## [WORK TASK]
Repeat each entry exactly, but do not carry over the pictures.

## [SOURCE INFORMATION]
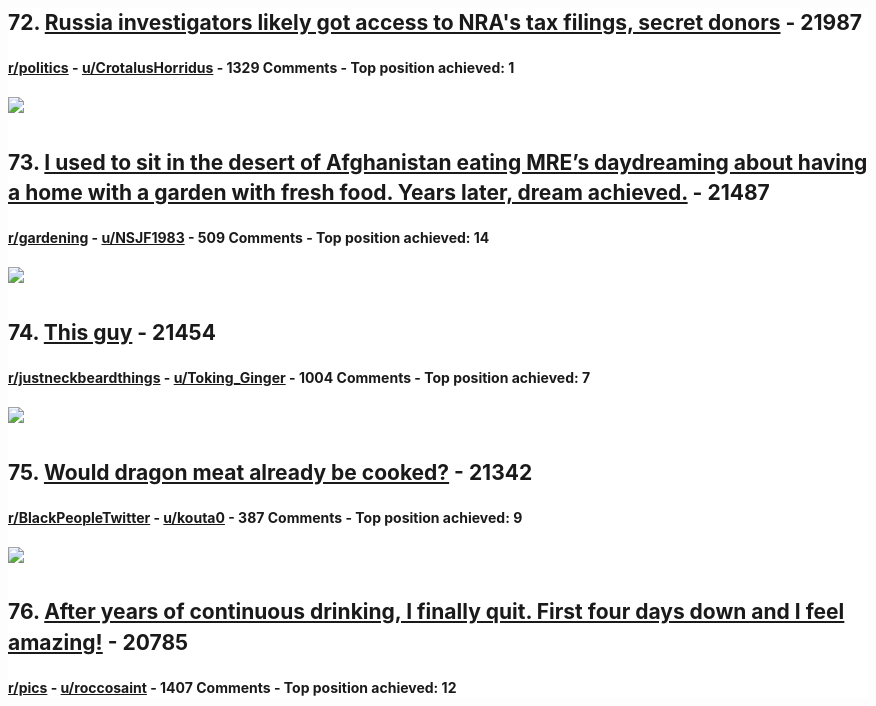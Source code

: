 ## 72. [Russia investigators likely got access to NRA's tax filings, secret donors](http://reddit.com/r/politics/comments/8vhlul/russia_investigators_likely_got_access_to_nras/) - 21987
#### [r/politics](http://reddit.com/r/politics) - [u/CrotalusHorridus](http://reddit.com/u/CrotalusHorridus) - 1329 Comments - Top position achieved: 1

<a href="https://www.mcclatchydc.com/news/politics-government/article214075459.html#cardLink=row2_card1"><img src="https://b.thumbs.redditmedia.com/-KKraV-b3IDeS8TxlxKGrJLzzkDhs0sf5jMRdlE47cw.jpg"></img></a>

## 73. [I used to sit in the desert of Afghanistan eating MRE’s daydreaming about having a home with a garden with fresh food. Years later, dream achieved.](http://reddit.com/r/gardening/comments/8vkf9g/i_used_to_sit_in_the_desert_of_afghanistan_eating/) - 21487
#### [r/gardening](http://reddit.com/r/gardening) - [u/NSJF1983](http://reddit.com/u/NSJF1983) - 509 Comments - Top position achieved: 14

<a href="https://i.redd.it/o0fpa13bjk711.jpg"><img src="https://a.thumbs.redditmedia.com/VctIUIA06_S87_bgyLKmV8TIL20R0DnNdZzMDiHd0b4.jpg"></img></a>

## 74. [This guy](http://reddit.com/r/justneckbeardthings/comments/8vlc3l/this_guy/) - 21454
#### [r/justneckbeardthings](http://reddit.com/r/justneckbeardthings) - [u/Toking_Ginger](http://reddit.com/u/Toking_Ginger) - 1004 Comments - Top position achieved: 7

<a href="https://i.redd.it/aiwrvwgr2l711.jpg"><img src="https://b.thumbs.redditmedia.com/BgB1aIBBYjSpuE-BqhIArOMsaJyh4z2__ke3Q2LqQ0c.jpg"></img></a>

## 75. [Would dragon meat already be cooked?](http://reddit.com/r/BlackPeopleTwitter/comments/8vhujm/would_dragon_meat_already_be_cooked/) - 21342
#### [r/BlackPeopleTwitter](http://reddit.com/r/BlackPeopleTwitter) - [u/kouta0](http://reddit.com/u/kouta0) - 387 Comments - Top position achieved: 9

<a href="https://i.redd.it/fct7fuh0ri711.jpg"><img src="https://b.thumbs.redditmedia.com/BWua4CRqQI1z8LZl3XqqCjLk46lQnG9dQ5rRjONUx3Q.jpg"></img></a>

## 76. [After years of continuous drinking, I finally quit. First four days down and I feel amazing!](http://reddit.com/r/pics/comments/8vmgjx/after_years_of_continuous_drinking_i_finally_quit/) - 20785
#### [r/pics](http://reddit.com/r/pics) - [u/roccosaint](http://reddit.com/u/roccosaint) - 1407 Comments - Top position achieved: 12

## [WRITTEN ANSWER]
Source code

: ## 72. [Russia investigators likely got access to NRA's tax filings, secret donors](http://reddit.com/r/politics/comments/8vhlul/russia_investigators_likely_got_access_to_nras/) - 21987
#### [r/politics](http://reddit.com/r/politics) - [u/CrotalusHorridus](http://reddit.com/u/CrotalusHorridus) - 1329 Comments - Top position achieved: 1

<a href="https://www.mcclatchydc.com/news/politics-government/article214075459.html#cardLink=row2_card1"><img src="https://b.thumbs.redditmedia.com/-KKraV-b3IDeS8TxlxKGrJLzzkDhs0sf5jMRdlE47cw.jpg"></img></a>

## 73. [I used to sit in the desert of Afghanistan eating MRE’s daydreaming about having a home with a garden with fresh food. Years later, dream achieved.](http://reddit.com/r/gardening/comments/8vkf9g/i_used_to_sit_in_the_desert_of_afghanistan_eating/) - 21487
#### [r/gardening](http://reddit.com/r/gardening) - [u/NSJF1983](http://reddit.com/u/NSJF1983) - 509 Comments - Top position achieved: 14

<a href="https://i.redd.it/o0fpa13bjk711.jpg"><img src="https://a.thumbs.redditmedia.com/VctIUIA06_S87_bgyLKmV8TIL20R0DnNdZzMDiHd0b4.jpg"></img></a>

## 74. [This guy](http://reddit.com/r/justneckbeardthings/comments/8vlc3l/this_guy/) - 21454
#### [r/justneckbeardthings](http://reddit.com/r/justneckbeardthings) - [u/Toking_Ginger](http://reddit.com/u/Toking_Ginger) - 1004 Comments - Top position achieved: 7

<a href="https://i.redd.it/aiwrvwgr2l711.jpg"><img src="https://b.thumbs.redditmedia.com/BgB1aIBBYjSpuE-BqhIArOMsaJyh4z2__ke3Q2LqQ0c.jpg"></img></a>

## 75. [Would dragon meat already be cooked?](http://reddit.com/r/BlackPeopleTwitter/comments/8vhujm/would_dragon_meat_already_be_cooked/) - 21342
#### [r/BlackPeopleTwitter](http://reddit.com/r/BlackPeopleTwitter) - [u/kouta0](http://reddit.com/u/kouta0) - 387 Comments - Top position achieved: 9

<a href="https://i.redd.it/fct7fuh0ri711.jpg"><img src="https://b.thumbs.redditmedia.com/BWua4CRqQI1z8LZl3XqqCjLk46lQnG9dQ5rRjONUx3Q.jpg"></img></a>

## 76. [After years of continuous drinking, I finally quit. First four days down and I feel amazing!](http://reddit.com/r/pics/comments/8vmgjx/after_years_of_continuous_drinking_i_finally_quit/) - 20785
#### [r/pics](http://reddit.com/r/pics) - [u/roccosaint](http://reddit.com/u/roccosaint) - 1407 Comments - Top position achieved: 12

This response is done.